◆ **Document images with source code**
━━━━━━━━━━━━━━━━
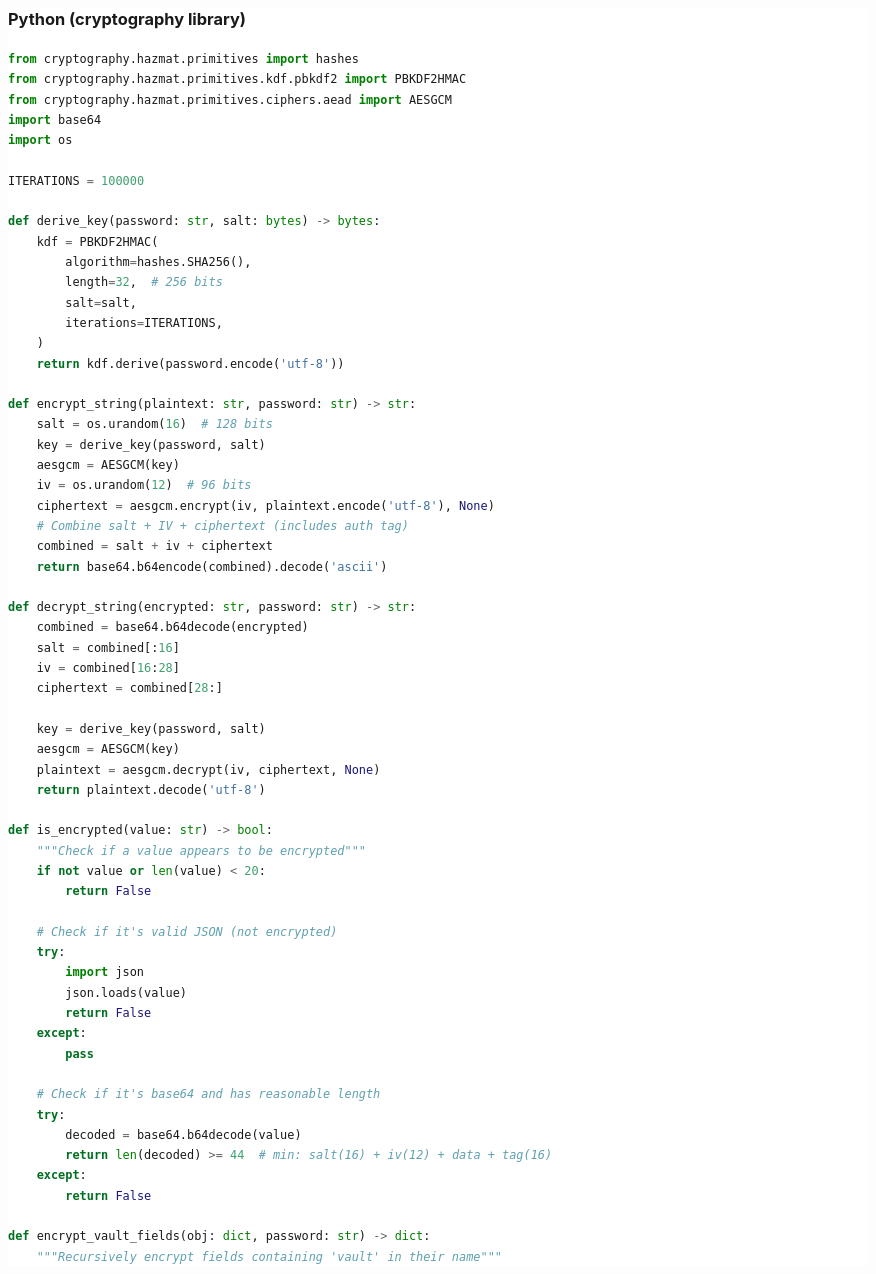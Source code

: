 ### Python (cryptography library)

```python
from cryptography.hazmat.primitives import hashes
from cryptography.hazmat.primitives.kdf.pbkdf2 import PBKDF2HMAC
from cryptography.hazmat.primitives.ciphers.aead import AESGCM
import base64
import os

ITERATIONS = 100000

def derive_key(password: str, salt: bytes) -> bytes:
    kdf = PBKDF2HMAC(
        algorithm=hashes.SHA256(),
        length=32,  # 256 bits
        salt=salt,
        iterations=ITERATIONS,
    )
    return kdf.derive(password.encode('utf-8'))

def encrypt_string(plaintext: str, password: str) -> str:
    salt = os.urandom(16)  # 128 bits
    key = derive_key(password, salt)
    aesgcm = AESGCM(key)
    iv = os.urandom(12)  # 96 bits
    ciphertext = aesgcm.encrypt(iv, plaintext.encode('utf-8'), None)
    # Combine salt + IV + ciphertext (includes auth tag)
    combined = salt + iv + ciphertext
    return base64.b64encode(combined).decode('ascii')

def decrypt_string(encrypted: str, password: str) -> str:
    combined = base64.b64decode(encrypted)
    salt = combined[:16]
    iv = combined[16:28]
    ciphertext = combined[28:]
    
    key = derive_key(password, salt)
    aesgcm = AESGCM(key)
    plaintext = aesgcm.decrypt(iv, ciphertext, None)
    return plaintext.decode('utf-8')

def is_encrypted(value: str) -> bool:
    """Check if a value appears to be encrypted"""
    if not value or len(value) < 20:
        return False
    
    # Check if it's valid JSON (not encrypted)
    try:
        import json
        json.loads(value)
        return False
    except:
        pass
    
    # Check if it's base64 and has reasonable length
    try:
        decoded = base64.b64decode(value)
        return len(decoded) >= 44  # min: salt(16) + iv(12) + data + tag(16)
    except:
        return False

def encrypt_vault_fields(obj: dict, password: str) -> dict:
    """Recursively encrypt fields containing 'vault' in their name"""
```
━━━━━━━━━━━━━━━━
◆ **EXERCISE DIRECTIONS**
Reproduce all the data as it stands. The pictures are not part of the copy.

◆ **RESULT FOR THIS TASK**
Source code

: ### Python (cryptography library)

```python
from cryptography.hazmat.primitives import hashes
from cryptography.hazmat.primitives.kdf.pbkdf2 import PBKDF2HMAC
from cryptography.hazmat.primitives.ciphers.aead import AESGCM
import base64
import os

ITERATIONS = 100000

def derive_key(password: str, salt: bytes) -> bytes:
    kdf = PBKDF2HMAC(
        algorithm=hashes.SHA256(),
        length=32,  # 256 bits
        salt=salt,
        iterations=ITERATIONS,
    )
    return kdf.derive(password.encode('utf-8'))

def encrypt_string(plaintext: str, password: str) -> str:
    salt = os.urandom(16)  # 128 bits
    key = derive_key(password, salt)
    aesgcm = AESGCM(key)
    iv = os.urandom(12)  # 96 bits
    ciphertext = aesgcm.encrypt(iv, plaintext.encode('utf-8'), None)
    # Combine salt + IV + ciphertext (includes auth tag)
    combined = salt + iv + ciphertext
    return base64.b64encode(combined).decode('ascii')

def decrypt_string(encrypted: str, password: str) -> str:
    combined = base64.b64decode(encrypted)
    salt = combined[:16]
    iv = combined[16:28]
    ciphertext = combined[28:]
    
    key = derive_key(password, salt)
    aesgcm = AESGCM(key)
    plaintext = aesgcm.decrypt(iv, ciphertext, None)
    return plaintext.decode('utf-8')

def is_encrypted(value: str) -> bool:
    """Check if a value appears to be encrypted"""
    if not value or len(value) < 20:
        return False
    
    # Check if it's valid JSON (not encrypted)
    try:
        import json
        json.loads(value)
        return False
    except:
        pass
    
    # Check if it's base64 and has reasonable length
    try:
        decoded = base64.b64decode(value)
        return len(decoded) >= 44  # min: salt(16) + iv(12) + data + tag(16)
    except:
        return False

def encrypt_vault_fields(obj: dict, password: str) -> dict:
    """Recursively encrypt fields containing 'vault' in their name"""
```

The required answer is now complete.